BEGIN Extracted data
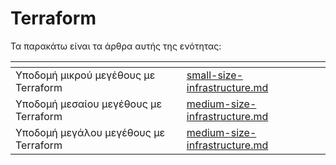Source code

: # Terraform

Τα παρακάτω είναι τα άρθρα αυτής της ενότητας:

<table data-card-size="large" data-view="cards" data-full-width="false"><thead><tr><th></th><th data-hidden data-type="content-ref"></th></tr></thead><tbody><tr><td>Υποδομή μικρού μεγέθους με Terraform</td><td><a href="small-size-infrastructure.md">small-size-infrastructure.md</a></td></tr><tr><td>Υποδομή μεσαίου μεγέθους με Terraform</td><td><a href="medium-size-infrastructure.md">medium-size-infrastructure.md</a></td></tr><tr><td>Υποδομή μεγάλου μεγέθους με Terraform</td><td><a href="medium-size-infrastructure.md">medium-size-infrastructure.md</a></td></tr></tbody></table>

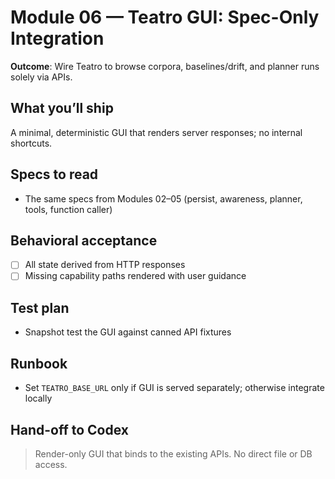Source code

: # Module 06 — Teatro GUI: Spec-Only Integration

**Outcome**: Wire Teatro to browse corpora, baselines/drift, and planner runs solely via APIs.

## What you’ll ship
A minimal, deterministic GUI that renders server responses; no internal shortcuts.

## Specs to read
- The same specs from Modules 02–05 (persist, awareness, planner, tools, function caller)

## Behavioral acceptance
- [ ] All state derived from HTTP responses
- [ ] Missing capability paths rendered with user guidance

## Test plan
- Snapshot test the GUI against canned API fixtures

## Runbook
- Set `TEATRO_BASE_URL` only if GUI is served separately; otherwise integrate locally

## Hand-off to Codex
> Render-only GUI that binds to the existing APIs. No direct file or DB access.
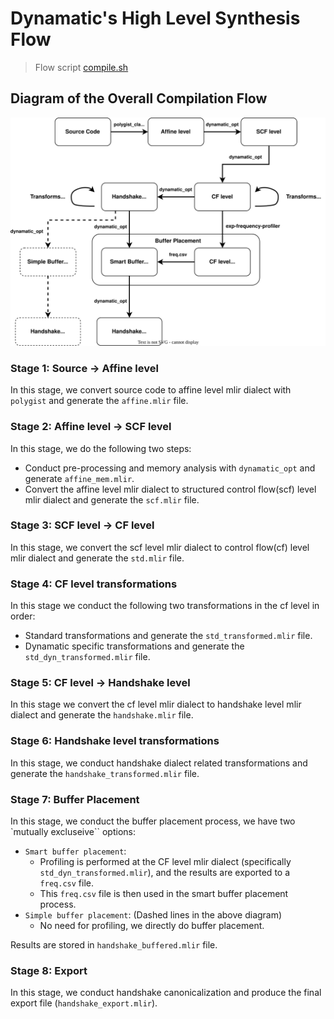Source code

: # Dynamatic's High Level Synthesis Flow

> Flow script [compile.sh](https://github.com/EPFL-LAP/dynamatic/tree/main/tutorials/Introduction)

## Diagram of the Overall Compilation Flow
![HLS Flow Diagram](Figures/Compilation_flow.svg)

### Stage 1: Source -> Affine level 
In this stage, we convert source code to affine level mlir dialect with `polygist` and generate the `affine.mlir` file.

### Stage 2: Affine level -> SCF level
In this stage, we do the following two steps:
- Conduct pre-processing and memory analysis with `dynamatic_opt` and generate `affine_mem.mlir`.
- Convert the affine level mlir dialect to structured control flow(scf) level mlir dialect and generate the `scf.mlir` file. 

### Stage 3: SCF level -> CF level
In this stage, we convert the scf level mlir dialect to control flow(cf) level mlir dialect and generate the `std.mlir` file.

### Stage 4: CF level transformations
In this stage we conduct the following two transformations in the cf level in order:
- Standard transformations and generate the `std_transformed.mlir` file.
- Dynamatic specific transformations and generate the `std_dyn_transformed.mlir` file.

### Stage 5: CF level -> Handshake level
In this stage we convert the cf level mlir dialect to handshake level mlir dialect and generate the `handshake.mlir` file.

### Stage 6: Handshake level transformations
In this stage, we conduct handshake dialect related transformations and generate the `handshake_transformed.mlir` file.

### Stage 7: Buffer Placement
In this stage, we conduct the buffer placement process, we have two `mutually excluseive`` options:
- `Smart buffer placement`:
  - Profiling is performed at the CF level mlir dialect (specifically `std_dyn_transformed.mlir`), and the results are exported to a `freq.csv` file.
  - This `freq.csv` file is then used in the smart buffer placement process.
- `Simple buffer placement`: (Dashed lines in the above diagram)
  - No need for profiling, we directly do buffer placement.

Results are stored in `handshake_buffered.mlir` file.

### Stage 8: Export
In this stage, we conduct handshake canonicalization and produce the final export file (`handshake_export.mlir`).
END Extracted data
» What needs to be done
Scan the records above for the string "planner", and copy every line where it turns up.

» Expected answer
**Outcome**: Wire Teatro to browse corpora, baselines/drift, and planner runs solely via APIs.
- The same specs from Modules 02–05 (persist, awareness, planner, tools, function caller)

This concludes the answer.